String performance regression from python 3.2 to 3.3

Sat Mar 16 00:09:56 EDT 2013

On Sat, Mar 16, 2013 at 2:56 PM, Mark Lawrence <breamoreboy at yahoo.co.uk> wrote:
> On 16/03/2013 02:44, Thomas 'PointedEars' Lahn wrote:
>>
>> Chris Angelico wrote:
>>
>
> Thomas and Chris, would the two of you be kind enough to explain to morons
> such as myself how all the ECMAScript stuff relates to Python's unicode as
> implemented via PEP 393 as you've lost me, easily done I know.

Sure. Here's the brief version: It's all about how a string is exposed
to a script.

* Python 3.2 Narrow gives you UTF-16. Non-BMP characters count twice.
* Python 3.2 Wide gives you UTF-32. Each character counts once.
* Python 3.3 gives you UTF-32, but will store it as compactly as possible.
* ECMAScript specifies the semantics of Python 3.2 Narrow.

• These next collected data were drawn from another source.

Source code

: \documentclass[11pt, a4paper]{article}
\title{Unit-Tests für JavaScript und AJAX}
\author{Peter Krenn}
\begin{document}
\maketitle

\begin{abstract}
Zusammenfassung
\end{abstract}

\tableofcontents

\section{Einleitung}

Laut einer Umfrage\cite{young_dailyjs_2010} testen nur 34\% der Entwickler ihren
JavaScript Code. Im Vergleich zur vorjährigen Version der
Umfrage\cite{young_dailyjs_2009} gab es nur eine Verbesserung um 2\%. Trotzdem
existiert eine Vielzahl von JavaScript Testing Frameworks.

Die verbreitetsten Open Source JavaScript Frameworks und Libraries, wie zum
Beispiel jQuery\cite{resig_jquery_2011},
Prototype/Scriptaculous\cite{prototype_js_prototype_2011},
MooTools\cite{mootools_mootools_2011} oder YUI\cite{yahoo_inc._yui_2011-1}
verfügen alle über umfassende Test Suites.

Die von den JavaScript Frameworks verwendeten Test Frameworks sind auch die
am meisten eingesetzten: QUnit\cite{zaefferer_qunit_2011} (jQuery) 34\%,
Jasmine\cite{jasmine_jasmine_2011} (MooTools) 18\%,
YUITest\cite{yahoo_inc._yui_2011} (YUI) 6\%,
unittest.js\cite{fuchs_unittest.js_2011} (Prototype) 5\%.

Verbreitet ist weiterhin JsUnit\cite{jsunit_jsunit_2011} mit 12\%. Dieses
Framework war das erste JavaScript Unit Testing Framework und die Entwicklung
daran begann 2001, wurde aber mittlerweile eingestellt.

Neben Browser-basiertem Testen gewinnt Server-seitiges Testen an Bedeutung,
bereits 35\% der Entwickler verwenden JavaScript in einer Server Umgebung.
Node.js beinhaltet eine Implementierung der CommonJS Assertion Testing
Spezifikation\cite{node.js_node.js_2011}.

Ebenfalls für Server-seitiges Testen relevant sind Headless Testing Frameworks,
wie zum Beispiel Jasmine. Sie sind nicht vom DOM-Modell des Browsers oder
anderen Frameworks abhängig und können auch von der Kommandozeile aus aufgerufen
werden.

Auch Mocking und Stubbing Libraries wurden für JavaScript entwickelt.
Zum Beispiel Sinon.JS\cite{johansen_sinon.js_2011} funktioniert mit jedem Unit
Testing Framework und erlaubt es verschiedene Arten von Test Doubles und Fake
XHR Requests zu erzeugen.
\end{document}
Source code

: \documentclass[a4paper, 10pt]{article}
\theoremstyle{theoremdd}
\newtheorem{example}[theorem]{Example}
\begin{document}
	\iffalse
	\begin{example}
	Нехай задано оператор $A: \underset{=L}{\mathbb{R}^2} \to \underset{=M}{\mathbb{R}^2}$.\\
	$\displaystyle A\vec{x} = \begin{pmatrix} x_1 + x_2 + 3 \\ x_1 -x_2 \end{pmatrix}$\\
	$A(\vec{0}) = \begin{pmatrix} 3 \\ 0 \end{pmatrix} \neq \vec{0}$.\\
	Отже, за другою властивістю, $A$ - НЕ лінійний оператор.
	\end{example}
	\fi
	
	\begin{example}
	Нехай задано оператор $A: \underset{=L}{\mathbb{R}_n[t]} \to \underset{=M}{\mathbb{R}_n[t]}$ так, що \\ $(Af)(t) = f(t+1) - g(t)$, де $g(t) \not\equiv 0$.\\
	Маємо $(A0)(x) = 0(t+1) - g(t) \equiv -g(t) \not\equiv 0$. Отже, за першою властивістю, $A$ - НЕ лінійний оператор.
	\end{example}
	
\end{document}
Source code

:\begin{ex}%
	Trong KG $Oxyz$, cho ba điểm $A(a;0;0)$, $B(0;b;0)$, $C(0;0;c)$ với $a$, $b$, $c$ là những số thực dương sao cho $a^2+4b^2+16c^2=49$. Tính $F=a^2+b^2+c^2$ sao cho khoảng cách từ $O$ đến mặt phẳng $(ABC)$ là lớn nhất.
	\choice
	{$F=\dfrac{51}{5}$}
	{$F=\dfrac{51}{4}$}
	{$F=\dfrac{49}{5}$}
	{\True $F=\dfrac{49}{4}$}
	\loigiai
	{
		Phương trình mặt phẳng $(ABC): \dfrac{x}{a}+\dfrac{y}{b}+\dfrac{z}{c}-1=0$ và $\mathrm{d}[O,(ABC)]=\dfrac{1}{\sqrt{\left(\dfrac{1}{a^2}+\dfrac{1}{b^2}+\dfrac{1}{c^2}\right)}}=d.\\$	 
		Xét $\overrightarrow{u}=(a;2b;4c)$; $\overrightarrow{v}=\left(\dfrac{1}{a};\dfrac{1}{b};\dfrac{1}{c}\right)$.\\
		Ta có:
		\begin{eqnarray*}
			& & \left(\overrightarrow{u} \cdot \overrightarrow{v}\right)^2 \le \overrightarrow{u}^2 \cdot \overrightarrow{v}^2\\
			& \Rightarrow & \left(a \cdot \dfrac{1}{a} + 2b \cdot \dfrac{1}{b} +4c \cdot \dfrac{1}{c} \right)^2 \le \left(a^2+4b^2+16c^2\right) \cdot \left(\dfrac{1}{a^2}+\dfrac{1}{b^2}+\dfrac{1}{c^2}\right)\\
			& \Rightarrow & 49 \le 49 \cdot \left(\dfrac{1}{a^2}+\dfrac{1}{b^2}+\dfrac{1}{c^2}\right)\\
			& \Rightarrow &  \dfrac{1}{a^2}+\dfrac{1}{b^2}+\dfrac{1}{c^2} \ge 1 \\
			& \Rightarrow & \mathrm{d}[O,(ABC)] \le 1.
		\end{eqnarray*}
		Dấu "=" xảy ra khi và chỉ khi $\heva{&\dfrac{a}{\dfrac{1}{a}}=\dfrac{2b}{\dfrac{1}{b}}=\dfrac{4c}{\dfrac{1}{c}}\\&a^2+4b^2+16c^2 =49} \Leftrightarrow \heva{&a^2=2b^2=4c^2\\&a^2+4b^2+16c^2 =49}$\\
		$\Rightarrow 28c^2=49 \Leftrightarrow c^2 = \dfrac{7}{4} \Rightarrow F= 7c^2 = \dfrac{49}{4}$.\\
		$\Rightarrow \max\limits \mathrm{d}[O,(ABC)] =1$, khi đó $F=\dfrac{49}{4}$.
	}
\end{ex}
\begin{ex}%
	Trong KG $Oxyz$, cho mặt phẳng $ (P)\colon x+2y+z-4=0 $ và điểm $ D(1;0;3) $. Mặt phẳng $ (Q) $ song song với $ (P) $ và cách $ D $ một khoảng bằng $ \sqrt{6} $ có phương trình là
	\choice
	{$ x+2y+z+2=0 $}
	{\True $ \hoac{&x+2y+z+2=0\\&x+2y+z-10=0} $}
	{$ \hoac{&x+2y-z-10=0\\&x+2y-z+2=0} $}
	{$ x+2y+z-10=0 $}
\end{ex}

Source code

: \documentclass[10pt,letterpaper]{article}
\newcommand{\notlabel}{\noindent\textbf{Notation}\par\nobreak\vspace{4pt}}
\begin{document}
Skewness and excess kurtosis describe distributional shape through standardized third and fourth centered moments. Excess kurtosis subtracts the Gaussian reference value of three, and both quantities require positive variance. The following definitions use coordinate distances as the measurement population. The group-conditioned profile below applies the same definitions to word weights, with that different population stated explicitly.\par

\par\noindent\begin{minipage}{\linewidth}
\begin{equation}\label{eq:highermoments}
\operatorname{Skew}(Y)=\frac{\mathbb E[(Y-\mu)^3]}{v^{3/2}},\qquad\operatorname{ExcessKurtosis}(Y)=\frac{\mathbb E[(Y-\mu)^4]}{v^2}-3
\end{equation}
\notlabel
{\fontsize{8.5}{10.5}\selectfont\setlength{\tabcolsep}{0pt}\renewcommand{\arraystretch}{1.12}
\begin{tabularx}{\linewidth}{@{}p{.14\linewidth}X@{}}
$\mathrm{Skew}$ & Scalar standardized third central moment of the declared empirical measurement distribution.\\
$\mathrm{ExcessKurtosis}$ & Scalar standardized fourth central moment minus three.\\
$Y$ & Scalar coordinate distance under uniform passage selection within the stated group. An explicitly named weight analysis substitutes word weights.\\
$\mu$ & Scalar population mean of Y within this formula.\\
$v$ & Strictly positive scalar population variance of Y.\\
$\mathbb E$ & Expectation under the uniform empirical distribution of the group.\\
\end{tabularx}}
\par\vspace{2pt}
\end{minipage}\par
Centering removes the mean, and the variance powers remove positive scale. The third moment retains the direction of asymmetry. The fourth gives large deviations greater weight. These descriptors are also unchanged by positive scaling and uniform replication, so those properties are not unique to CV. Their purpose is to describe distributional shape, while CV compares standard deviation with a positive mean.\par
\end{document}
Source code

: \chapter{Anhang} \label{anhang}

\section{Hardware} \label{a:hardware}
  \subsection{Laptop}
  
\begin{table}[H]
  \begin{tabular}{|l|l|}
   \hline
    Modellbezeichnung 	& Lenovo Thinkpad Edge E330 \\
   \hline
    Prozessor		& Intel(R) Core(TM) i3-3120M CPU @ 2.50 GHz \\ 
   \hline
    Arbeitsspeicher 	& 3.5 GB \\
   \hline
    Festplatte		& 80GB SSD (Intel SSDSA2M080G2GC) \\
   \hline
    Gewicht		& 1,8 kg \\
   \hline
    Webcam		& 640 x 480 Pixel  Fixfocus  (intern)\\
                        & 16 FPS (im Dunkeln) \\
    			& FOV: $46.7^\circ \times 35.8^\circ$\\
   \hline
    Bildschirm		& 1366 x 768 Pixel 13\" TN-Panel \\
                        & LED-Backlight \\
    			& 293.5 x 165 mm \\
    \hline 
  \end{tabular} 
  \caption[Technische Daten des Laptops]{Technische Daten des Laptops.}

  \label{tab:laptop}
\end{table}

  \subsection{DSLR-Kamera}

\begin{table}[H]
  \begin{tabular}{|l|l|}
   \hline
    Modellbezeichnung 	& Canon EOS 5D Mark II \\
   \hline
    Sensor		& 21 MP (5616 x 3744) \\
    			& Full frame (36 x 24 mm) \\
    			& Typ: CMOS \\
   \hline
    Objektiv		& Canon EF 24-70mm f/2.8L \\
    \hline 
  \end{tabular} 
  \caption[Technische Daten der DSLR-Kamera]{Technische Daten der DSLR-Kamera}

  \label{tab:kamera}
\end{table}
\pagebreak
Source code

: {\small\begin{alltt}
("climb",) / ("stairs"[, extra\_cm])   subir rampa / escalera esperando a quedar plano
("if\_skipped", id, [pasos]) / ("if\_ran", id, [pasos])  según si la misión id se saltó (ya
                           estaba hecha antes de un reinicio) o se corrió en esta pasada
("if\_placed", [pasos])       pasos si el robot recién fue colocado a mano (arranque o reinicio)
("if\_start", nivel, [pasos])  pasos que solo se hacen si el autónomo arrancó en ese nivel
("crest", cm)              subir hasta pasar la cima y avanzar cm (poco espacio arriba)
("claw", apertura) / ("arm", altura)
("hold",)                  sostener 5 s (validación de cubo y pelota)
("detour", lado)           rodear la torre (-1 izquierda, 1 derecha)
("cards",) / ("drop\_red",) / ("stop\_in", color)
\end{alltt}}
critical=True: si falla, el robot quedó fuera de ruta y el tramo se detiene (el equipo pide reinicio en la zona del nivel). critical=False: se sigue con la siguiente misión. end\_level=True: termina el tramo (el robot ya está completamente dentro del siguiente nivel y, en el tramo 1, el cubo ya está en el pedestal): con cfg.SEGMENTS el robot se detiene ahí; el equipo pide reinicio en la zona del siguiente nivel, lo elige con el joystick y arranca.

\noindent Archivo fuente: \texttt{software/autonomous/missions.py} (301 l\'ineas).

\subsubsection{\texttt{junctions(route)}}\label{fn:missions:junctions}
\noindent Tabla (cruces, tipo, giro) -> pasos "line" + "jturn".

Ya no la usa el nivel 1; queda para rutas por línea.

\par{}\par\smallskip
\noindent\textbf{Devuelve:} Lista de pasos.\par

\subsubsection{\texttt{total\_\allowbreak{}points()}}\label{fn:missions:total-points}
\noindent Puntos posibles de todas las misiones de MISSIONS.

Python 3.2 was either buggy or inefficient. (Generally, Windows builds
were buggy and Linux builds were inefficient, but you could pick at
compilation time.) String indexing followed obvious rules, as long as
everything fitted inside UCS-2, or you paid the
four-bytes-per-character price of a wide build. Otherwise, stuff went
off-kilter. PEP 393 fixed the matter, and the arguments were about
implementation, efficiency, and so on - but (far as I know) nobody
ever argued that the semantics of UTF-16 strings should be kept.
That's the difference with ES - that behaviour, peculiar though it be,
is actually mandated by the spec. I have banged my head against it at
work (amazingly, PHP's complete lack of native Unicode support is
actually easier to work with there - though mainly I just throw the
stuff at PostgreSQL, which will throw an error back if anything's
wrong); it's an insane mandate. But it's part of the spec, and it
can't be changed now.

ChrisA